» Action item: What is needed here is every line of the records that includes "Første".

» Provided entries:
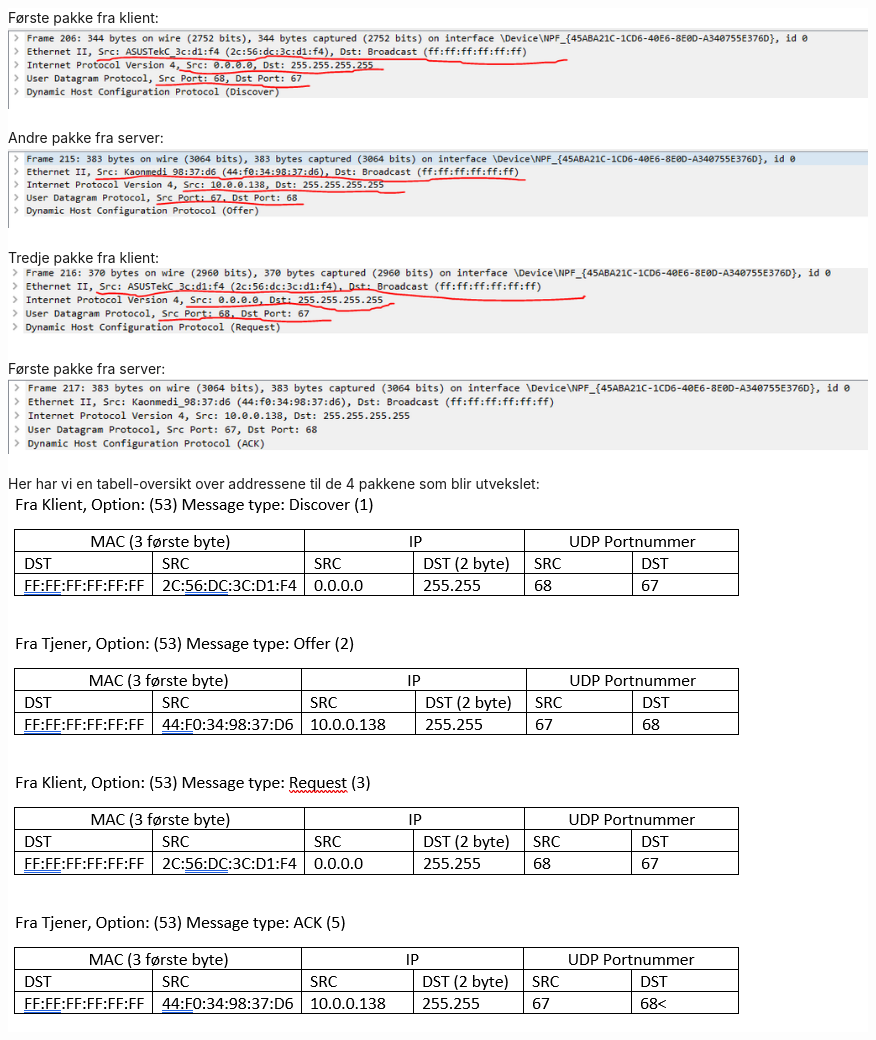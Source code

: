 Første pakke fra klient: 
<img src="./skjermklipp/DHCP-part-1.png">

Andre pakke fra server: 
<img src="./skjermklipp/DHCP-part-2.png">

Tredje pakke fra klient: 
<img src="./skjermklipp/DHCP-part-3.png">

Første pakke fra server: 
<img src="./skjermklipp/DHCP-part-4.png">

Her har vi en tabell-oversikt over addressene til de 4 pakkene som blir utvekslet:
<img src="./skjermklipp/DHCP-tabell.png">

» Result of this task:
: Første pakke fra klient: 
Første pakke fra server: 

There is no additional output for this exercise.